Task statement: What is needed is an exact copy of the lines in the listing below, from the one with "function | None |" up to and including the one with "without transformation? |", with no other lines.

##########

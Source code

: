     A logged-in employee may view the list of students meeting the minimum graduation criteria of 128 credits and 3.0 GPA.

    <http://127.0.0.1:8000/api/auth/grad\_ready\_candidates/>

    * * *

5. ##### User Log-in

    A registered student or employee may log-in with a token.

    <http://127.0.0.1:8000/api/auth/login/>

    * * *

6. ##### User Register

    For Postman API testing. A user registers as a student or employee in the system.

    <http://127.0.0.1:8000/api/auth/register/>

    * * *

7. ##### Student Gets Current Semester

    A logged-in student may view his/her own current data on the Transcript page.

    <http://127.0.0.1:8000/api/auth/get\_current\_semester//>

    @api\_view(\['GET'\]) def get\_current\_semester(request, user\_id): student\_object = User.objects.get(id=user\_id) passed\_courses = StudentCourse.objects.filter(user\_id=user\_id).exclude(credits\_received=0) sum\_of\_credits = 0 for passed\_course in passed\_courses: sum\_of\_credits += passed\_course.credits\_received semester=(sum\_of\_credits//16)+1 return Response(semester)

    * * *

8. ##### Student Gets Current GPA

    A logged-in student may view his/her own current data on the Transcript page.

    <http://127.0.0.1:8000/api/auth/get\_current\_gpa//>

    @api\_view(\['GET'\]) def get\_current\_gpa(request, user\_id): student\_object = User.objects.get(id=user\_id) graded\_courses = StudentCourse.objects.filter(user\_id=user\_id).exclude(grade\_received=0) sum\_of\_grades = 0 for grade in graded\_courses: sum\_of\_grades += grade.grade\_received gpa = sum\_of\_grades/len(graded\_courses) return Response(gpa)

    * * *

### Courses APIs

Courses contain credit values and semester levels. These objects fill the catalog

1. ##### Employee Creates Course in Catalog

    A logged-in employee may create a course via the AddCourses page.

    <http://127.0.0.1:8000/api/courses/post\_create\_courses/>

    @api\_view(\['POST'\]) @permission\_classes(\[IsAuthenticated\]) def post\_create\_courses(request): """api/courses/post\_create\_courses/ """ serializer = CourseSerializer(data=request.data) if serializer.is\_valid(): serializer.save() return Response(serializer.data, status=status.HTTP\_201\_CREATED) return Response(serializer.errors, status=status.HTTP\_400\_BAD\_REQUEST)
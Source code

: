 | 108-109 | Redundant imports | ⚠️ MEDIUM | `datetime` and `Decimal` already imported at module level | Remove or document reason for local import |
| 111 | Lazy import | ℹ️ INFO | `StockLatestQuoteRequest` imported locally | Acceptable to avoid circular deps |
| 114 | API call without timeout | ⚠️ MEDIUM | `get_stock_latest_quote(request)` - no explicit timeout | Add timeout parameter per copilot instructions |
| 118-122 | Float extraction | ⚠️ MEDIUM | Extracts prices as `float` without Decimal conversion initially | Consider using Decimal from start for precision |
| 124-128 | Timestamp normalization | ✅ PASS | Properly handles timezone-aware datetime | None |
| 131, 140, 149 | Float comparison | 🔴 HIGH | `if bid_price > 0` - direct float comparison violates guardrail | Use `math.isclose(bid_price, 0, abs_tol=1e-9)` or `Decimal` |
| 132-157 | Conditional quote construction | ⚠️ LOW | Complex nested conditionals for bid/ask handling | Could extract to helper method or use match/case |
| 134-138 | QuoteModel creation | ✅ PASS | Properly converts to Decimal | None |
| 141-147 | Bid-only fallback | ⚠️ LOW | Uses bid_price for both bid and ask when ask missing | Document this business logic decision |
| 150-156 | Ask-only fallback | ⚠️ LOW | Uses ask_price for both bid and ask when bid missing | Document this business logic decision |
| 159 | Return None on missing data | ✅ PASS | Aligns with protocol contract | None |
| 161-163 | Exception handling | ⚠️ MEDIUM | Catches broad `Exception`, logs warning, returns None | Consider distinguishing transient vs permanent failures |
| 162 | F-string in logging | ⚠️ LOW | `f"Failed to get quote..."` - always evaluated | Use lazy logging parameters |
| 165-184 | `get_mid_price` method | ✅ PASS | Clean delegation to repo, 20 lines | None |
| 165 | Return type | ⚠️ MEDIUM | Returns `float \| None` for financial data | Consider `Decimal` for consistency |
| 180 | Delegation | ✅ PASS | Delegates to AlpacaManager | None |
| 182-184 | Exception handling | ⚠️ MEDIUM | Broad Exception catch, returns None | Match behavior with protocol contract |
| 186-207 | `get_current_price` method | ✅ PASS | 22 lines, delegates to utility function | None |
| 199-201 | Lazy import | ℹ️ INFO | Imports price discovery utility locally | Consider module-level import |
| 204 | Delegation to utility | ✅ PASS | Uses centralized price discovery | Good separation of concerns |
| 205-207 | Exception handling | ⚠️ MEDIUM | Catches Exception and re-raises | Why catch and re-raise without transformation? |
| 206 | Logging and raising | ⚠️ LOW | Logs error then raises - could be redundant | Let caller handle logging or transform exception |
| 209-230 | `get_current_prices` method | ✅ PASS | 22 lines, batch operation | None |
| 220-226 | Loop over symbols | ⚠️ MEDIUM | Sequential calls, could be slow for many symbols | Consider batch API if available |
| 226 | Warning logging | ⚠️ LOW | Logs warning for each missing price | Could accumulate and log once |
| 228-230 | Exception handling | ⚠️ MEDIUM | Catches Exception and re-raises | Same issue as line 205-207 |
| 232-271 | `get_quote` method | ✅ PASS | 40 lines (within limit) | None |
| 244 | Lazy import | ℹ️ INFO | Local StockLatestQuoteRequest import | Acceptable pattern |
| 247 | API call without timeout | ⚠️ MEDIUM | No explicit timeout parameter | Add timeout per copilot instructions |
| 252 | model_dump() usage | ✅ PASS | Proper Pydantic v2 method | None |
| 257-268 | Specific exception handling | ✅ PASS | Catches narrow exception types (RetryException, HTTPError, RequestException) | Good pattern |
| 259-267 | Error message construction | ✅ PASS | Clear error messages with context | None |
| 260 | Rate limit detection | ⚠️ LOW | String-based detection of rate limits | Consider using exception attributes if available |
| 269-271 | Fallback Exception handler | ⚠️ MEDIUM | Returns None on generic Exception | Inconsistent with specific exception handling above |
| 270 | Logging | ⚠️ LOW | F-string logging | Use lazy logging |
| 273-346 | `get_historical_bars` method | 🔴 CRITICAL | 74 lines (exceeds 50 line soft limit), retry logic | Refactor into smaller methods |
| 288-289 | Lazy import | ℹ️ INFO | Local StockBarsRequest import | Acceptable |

##########

Task solution:
| 186-207 | `get_current_price` method | ✅ PASS | 22 lines, delegates to utility function | None |
| 199-201 | Lazy import | ℹ️ INFO | Imports price discovery utility locally | Consider module-level import |
| 204 | Delegation to utility | ✅ PASS | Uses centralized price discovery | Good separation of concerns |
| 205-207 | Exception handling | ⚠️ MEDIUM | Catches Exception and re-raises | Why catch and re-raise without transformation? |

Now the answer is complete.